日経SYSTEMS編集長 森重和春

 10月27日から11月5日まで、東京ビッグサイトで第45回東京モーターショーが開催されている。今回のモーターショーで最も注目を集めている技術といえば、やはり自動運転車と電気自動車だろう。IT×クルマの最新技術には、IT専門媒体の編集という仕事の上でも、クルマを運転する一消費者としても注目している。

 筆者は今回、かなり久しぶりにモーターショーの会場に足を運んだ。しかし、会場に足を踏み入れて最初に浮かんだ感想を正直に言えば、「ずいぶん地味になったなぁ」というものだった。

 初めて東京モーターショーを見に行ったのは、1987年の第27回。当時学生だった筆者は、東京・晴海の国際見本市会場を、足を棒のようにして歩き回った覚えがある。まだバブル景気の真っただなかで、豪華なコンセプトカーが多数出展されていた。ちょうど、スポーツカー人気が沸騰していた頃である。クルマに詳しい方なら、日産のR32型スカイラインGT-Rやマツダのユーノスロードスターが登場する2年前、ホンダのNSXが登場する3年前といえば、時代感が分かるだろうか。

 社会人になってからは、会場を千葉・幕張メッセに移して3回目、1993年の第30回を見に行った。バブルがはじけた後だったが、当時のモーターショーらしい豪華さは健在で、15日間の来場者数は180万人を超えていた。

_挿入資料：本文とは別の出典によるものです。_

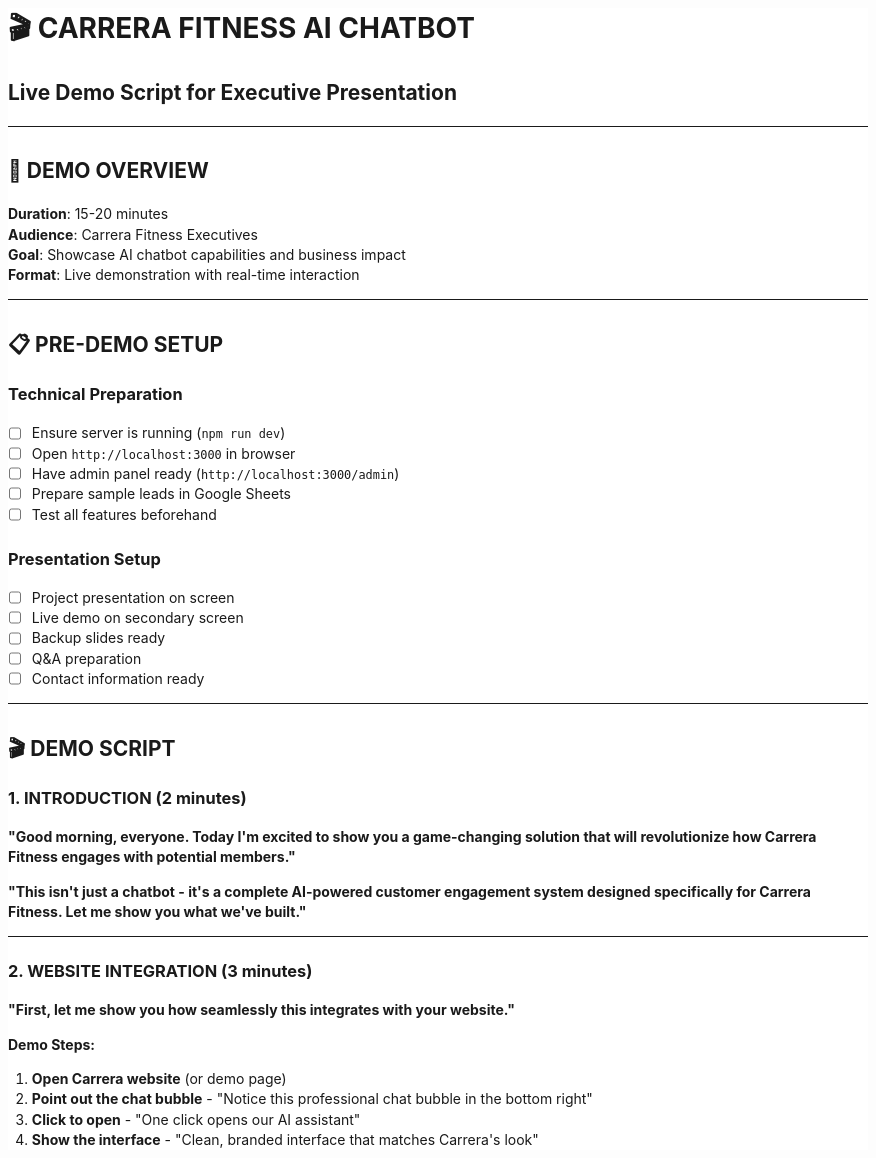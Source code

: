 # 🎬 CARRERA FITNESS AI CHATBOT
## Live Demo Script for Executive Presentation

---

## 🎯 **DEMO OVERVIEW**
**Duration**: 15-20 minutes  
**Audience**: Carrera Fitness Executives  
**Goal**: Showcase AI chatbot capabilities and business impact  
**Format**: Live demonstration with real-time interaction  

---

## 📋 **PRE-DEMO SETUP**

### **Technical Preparation**
- [ ] Ensure server is running (`npm run dev`)
- [ ] Open `http://localhost:3000` in browser
- [ ] Have admin panel ready (`http://localhost:3000/admin`)
- [ ] Prepare sample leads in Google Sheets
- [ ] Test all features beforehand

### **Presentation Setup**
- [ ] Project presentation on screen
- [ ] Live demo on secondary screen
- [ ] Backup slides ready
- [ ] Q&A preparation
- [ ] Contact information ready

---

## 🎬 **DEMO SCRIPT**

### **1. INTRODUCTION (2 minutes)**

**"Good morning, everyone. Today I'm excited to show you a game-changing solution that will revolutionize how Carrera Fitness engages with potential members."**

**"This isn't just a chatbot - it's a complete AI-powered customer engagement system designed specifically for Carrera Fitness. Let me show you what we've built."**

---

### **2. WEBSITE INTEGRATION (3 minutes)**

**"First, let me show you how seamlessly this integrates with your website."**

**Demo Steps:**
1. **Open Carrera website** (or demo page)
2. **Point out the chat bubble** - "Notice this professional chat bubble in the bottom right"
3. **Click to open** - "One click opens our AI assistant"
4. **Show the interface** - "Clean, branded interface that matches Carrera's look"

 四半世紀前と比べるのはナンセンスだが、当時の記憶をたどると、今回のモーターショー会場は、エンターテインメント的な盛り上がりはかなり控えめである。自動車の未来を見せるコンセプトカーやデザインスタディモデルは思いのほか少ない。モーターショーの場で発表され、初めて目にするような新型車はほとんどない。一般消費者向けのイベントとしては、少し寂しく感じる。